As if to underline that, Inter played from deep, their goalkeeper Samir Handanovic joining the passing triangle. One five-pass, one-touch move inside their own area saw them reach an open field; six more passes and 70 metres later, Stefano Sensi was on the edge of the box shooting just over.

Somehow, it was still only 1-0 and Barcelona would be grateful. Milan Skriniar had already had one ruled out, Nélson Semedo had dived to block Nicolò Barella and Marc-André ter Stegen had superbly saved Martínez’s header.
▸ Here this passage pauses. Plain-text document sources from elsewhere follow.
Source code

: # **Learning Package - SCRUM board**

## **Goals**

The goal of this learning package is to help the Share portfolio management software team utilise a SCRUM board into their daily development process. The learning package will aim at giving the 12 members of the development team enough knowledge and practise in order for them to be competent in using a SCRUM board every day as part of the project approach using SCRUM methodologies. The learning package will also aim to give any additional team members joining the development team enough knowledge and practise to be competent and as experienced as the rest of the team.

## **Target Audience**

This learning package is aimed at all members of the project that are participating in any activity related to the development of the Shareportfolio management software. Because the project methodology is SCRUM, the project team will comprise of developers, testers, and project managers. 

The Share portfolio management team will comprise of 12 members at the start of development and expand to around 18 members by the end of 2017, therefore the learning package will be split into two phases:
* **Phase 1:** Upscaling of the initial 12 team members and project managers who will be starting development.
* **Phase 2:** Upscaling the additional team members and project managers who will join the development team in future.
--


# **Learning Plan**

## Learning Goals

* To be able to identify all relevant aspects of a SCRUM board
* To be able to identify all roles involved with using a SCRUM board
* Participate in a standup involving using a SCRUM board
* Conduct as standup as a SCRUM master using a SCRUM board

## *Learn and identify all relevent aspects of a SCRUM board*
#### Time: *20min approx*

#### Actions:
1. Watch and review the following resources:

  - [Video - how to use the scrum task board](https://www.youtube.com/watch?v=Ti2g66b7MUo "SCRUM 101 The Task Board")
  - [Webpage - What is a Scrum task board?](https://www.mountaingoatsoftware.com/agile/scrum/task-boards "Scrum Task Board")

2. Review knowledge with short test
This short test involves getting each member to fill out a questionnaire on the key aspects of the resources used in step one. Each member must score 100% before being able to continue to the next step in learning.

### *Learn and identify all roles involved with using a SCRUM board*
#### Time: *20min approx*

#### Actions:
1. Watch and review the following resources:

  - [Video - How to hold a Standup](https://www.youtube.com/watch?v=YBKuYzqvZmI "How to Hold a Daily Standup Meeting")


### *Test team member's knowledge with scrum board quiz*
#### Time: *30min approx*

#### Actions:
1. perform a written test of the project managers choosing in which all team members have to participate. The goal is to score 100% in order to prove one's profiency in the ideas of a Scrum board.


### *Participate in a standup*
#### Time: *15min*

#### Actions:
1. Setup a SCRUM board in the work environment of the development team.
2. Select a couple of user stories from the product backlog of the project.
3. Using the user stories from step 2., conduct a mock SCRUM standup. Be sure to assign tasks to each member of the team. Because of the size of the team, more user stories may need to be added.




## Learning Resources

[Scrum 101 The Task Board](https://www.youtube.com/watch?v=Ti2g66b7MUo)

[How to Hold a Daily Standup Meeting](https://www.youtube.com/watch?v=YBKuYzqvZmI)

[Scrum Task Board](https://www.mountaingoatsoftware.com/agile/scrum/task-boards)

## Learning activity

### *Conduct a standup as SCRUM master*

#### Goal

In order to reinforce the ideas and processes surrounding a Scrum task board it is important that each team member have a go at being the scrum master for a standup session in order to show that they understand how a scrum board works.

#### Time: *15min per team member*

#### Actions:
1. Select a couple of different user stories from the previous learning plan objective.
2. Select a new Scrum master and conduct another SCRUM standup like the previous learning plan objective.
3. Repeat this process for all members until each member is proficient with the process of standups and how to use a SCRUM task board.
Next, Alexis Sánchez headed Sensi’s clipped delivery wide and, as Barcelona were again pulled out of position, Semedo had to dash back to stop Lautaro.

Barcelona were alive but needed something to happen and Suárez happened, thumping a volley from Arturo Vidal’s pass on 58 minutes. Vidal had replaced Busquets, with De Jong moving central and the game shifted. Next, the Chilean and Messi worked it to Griezmann who smashed into the sidenettin­g before his replacemen­t, Ousmane Dembélé, struck over. And that, it seemed, was that.

But at the end of his first full game of the season Messi set off on a long run, left three men behind and slipped it to Suárez who, dipping his shoulder and stepping into the area away from Diego Godín, finished calmly.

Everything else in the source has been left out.